The Supreme Court is ruling on 6 November in the Millgate Developments/Alexander Devine/Housing Solutions case.
In July of 2020 the Supreme Court heard the appeal of Housing Solutions Ltd in this restrictive covenant case. They own affordable housing at the site of the former Exchange House in Maidenhead. The respondent is the next door neighbour, the children’s hospice operator, Alexander Devine Children’s Cancer Trust, who have been supported with much enthusiasm and love by the Thames Valley’s real estate industry for some years now.
The case relates to the powers under s.84 of the Law of Property Act 1925 for an application to be made for restrictive covenants affecting land to be varied or released. The crux of the present appeal case is the “public interest” requirement on an application. That “condition” appears in section 84(1A)(b) of the Act: subsection (a) (the ground of claim that the covenant is ‘obsolete’) is not relevant to this case.
Restrictive covenants are everlasting legal rights (assuming that the elements for their imposition and perpetuation are all made out), so this s.84 statutory power to apply for a release or variation is of considerable use.
The history of the case is that in the Upper Tribunal, Millgate Developments (the original developer) succeeded in having the covenant released in return for compensation of £150,000 payable to the hospice. They were persuaded in part by the fact that the 13 dwellings in issue (10 more were not on covenant land) were much-needed affordable housing and were already built and ready for occupation: of benefit to the public in one obvious sense, and demolition would be a terrible waste, both socially and environmentally. Millgate sold the affordable houses to Housing Solutions.

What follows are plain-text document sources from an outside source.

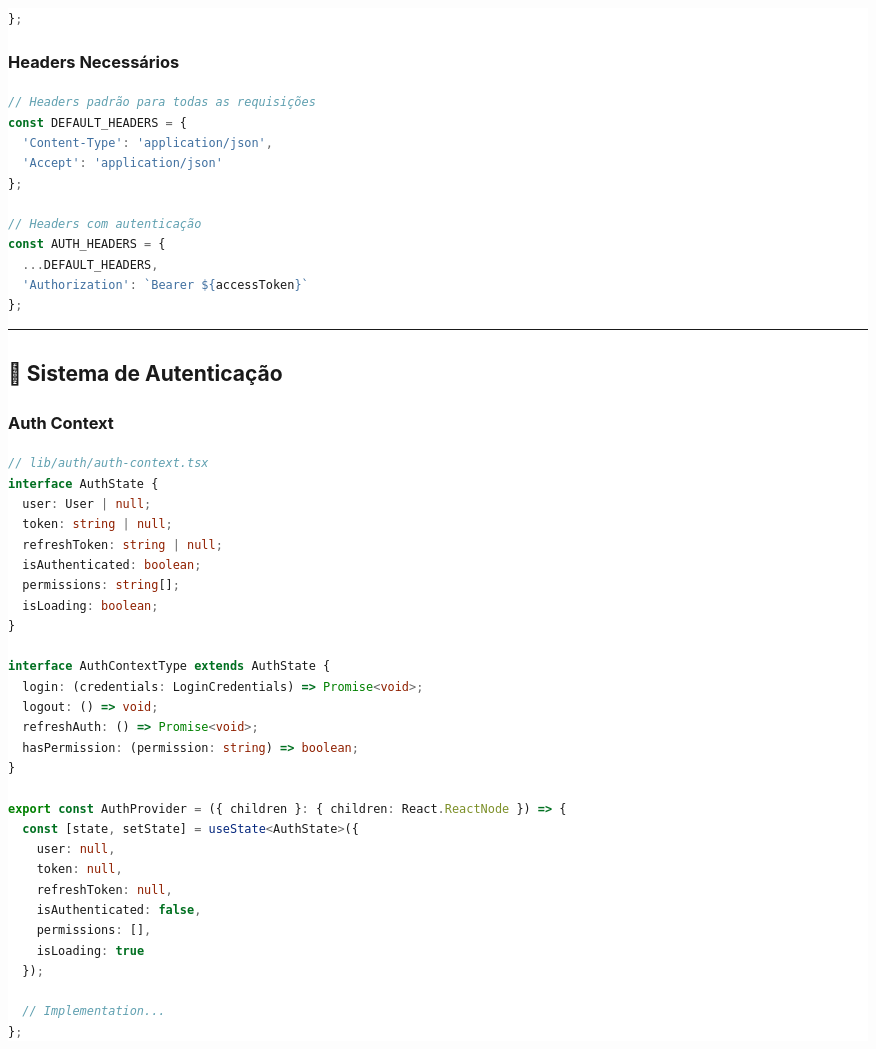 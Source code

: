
 ```typescript
};
```

### **Headers Necessários**
```typescript
// Headers padrão para todas as requisições
const DEFAULT_HEADERS = {
  'Content-Type': 'application/json',
  'Accept': 'application/json'
};

// Headers com autenticação
const AUTH_HEADERS = {
  ...DEFAULT_HEADERS,
  'Authorization': `Bearer ${accessToken}`
};
```

---

## 🔐 Sistema de Autenticação

### **Auth Context**
```typescript
// lib/auth/auth-context.tsx
interface AuthState {
  user: User | null;
  token: string | null;
  refreshToken: string | null;
  isAuthenticated: boolean;
  permissions: string[];
  isLoading: boolean;
}

interface AuthContextType extends AuthState {
  login: (credentials: LoginCredentials) => Promise<void>;
  logout: () => void;
  refreshAuth: () => Promise<void>;
  hasPermission: (permission: string) => boolean;
}

export const AuthProvider = ({ children }: { children: React.ReactNode }) => {
  const [state, setState] = useState<AuthState>({
    user: null,
    token: null,
    refreshToken: null,
    isAuthenticated: false,
    permissions: [],
    isLoading: true
  });

  // Implementation...
};
```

The court of appeal, however, held that the Upper Tribunal had applied the law wrongly, particularly on the matter of passing the “public interest“ test.
The Court of Appeal confirmed a previous case ruling (Re Bass’s Application), that the fact that the developer Millgate had obtained planning permission did not in itself mean that they had passed a public interest test, for the purpose of this section of the 1925 Act. While planning law assesses ‘public benefit’ in one sphere, that is not this sphere. The Court of Appeal applied considerable weight to the private law rights of the hospice under the restrictive covenants and criticised the developer Millgate’s approach in building the houses first and seeking a release of the covenants only later, as a defence once objection was made. For the Court, the conduct of Millgate therefore fed into the assessment of “public interest“, as it was held not to be in the public interest for private rights to be wilfully breached without lasting material consequences. Developers should carry the risk of knowingly choosing to build the houses before resolving the covenants situation, and ought to use s.84 of the Act in advance and not retrospectively.
The Court of Appeal confirmed that proving “public interest“ was a pre-condition to the right to a variation or release of covenant being considered, and not something which should be considered only when assessing the matter of compensation.
The Supreme Court‘s decision is due to be released on Friday 6 November. Landowners who are subject to restrictive covenants who would be interested in putting their land forward for development – and their lawyers and land agents – will be watching very closely, along with developers, and those involved in land promotion.
Clarifying the interpretation of the “public interest” ground is very important for those involved in land development, where a case for ‘obsolescence’ of the subject restrictive covenants cannot be made out.
If the release is still held to be struck down, then we will be watching closely to see if a demolition order is granted (as the Court of Appeal indicated that it would). If so, will it be seen through? Or will the hospice’s consent to retain the housing be ‘sold’ by them for a materially higher sum than the £150k first awarded?